19 Synowa też jego, żona Fineesowa, będąc brzemienną i bliską porodzenia, gdy usłyszała oną nowinę, iż wzięta jest skrzynia Boża, i że umarł świekier jej, i mąż jej, tedy się nachyliła, i porodziła; bo przypadły na nię bole jej.
Alò, bèlfi li, madanm a Phinées te ansent e prèt pou akouche.
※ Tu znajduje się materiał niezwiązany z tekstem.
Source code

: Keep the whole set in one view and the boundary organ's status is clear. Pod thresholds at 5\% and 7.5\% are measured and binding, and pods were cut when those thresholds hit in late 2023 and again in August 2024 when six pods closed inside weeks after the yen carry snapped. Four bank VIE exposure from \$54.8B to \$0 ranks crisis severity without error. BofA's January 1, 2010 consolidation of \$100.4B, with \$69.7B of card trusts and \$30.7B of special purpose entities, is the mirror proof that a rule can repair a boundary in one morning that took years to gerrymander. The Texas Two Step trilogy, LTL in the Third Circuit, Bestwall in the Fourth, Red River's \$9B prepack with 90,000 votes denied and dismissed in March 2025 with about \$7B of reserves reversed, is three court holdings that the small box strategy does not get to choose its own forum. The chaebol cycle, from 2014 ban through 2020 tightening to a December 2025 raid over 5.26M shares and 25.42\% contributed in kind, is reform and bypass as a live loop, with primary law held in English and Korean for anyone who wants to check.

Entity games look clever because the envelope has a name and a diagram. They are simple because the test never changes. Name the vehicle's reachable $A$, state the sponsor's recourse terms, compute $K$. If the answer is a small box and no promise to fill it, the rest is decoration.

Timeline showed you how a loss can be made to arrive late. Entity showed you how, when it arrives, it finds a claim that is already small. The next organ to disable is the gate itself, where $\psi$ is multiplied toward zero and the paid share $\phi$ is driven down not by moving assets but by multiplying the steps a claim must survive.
Lè li te tande nouvèl ke lach Bondye a te pran an kaptivite e ke bòpè li avèk mari li te mouri, li te bese sou jenou li e te akouche, paske doulè li te vin rive sou li.
20 A gdy umierała, rzekły niewiasty, które były przy niej: Nie bój się, albowiemeś syna porodziła; ale ona nic nie odpowiedziała, ani tego przypuściła do serca swego.
Epi nan lè li t ap mouri an, fanm ki te kanpe akote li a te di li: “Pa pè, paske ou te bay nesans a yon fis.” Men li pa t reponn li ni li pa t okipe li.
21 I nazwała dzieciątko Ichabod, mówiąc: Przeprowadziła się sława od Izraela, iż wzięto skrzynię Bożą, a iż umarł świekier jej, i mąż jej.
Konsa, li te rele gason an I-Kabod, e te di: “Laglwa Israël pati!” akoz lach Bondye a te pran an kaptivite e akoz bòpè li avèk mari li.
22 Prztoż rzekła: Przeprowadziła się sława od Izraela; bo wzięto skrzynię Bożą.
Li te di: “Laglwa gen tan pati soti an Israël; paske lach Bondye a te pran an kaptivite.”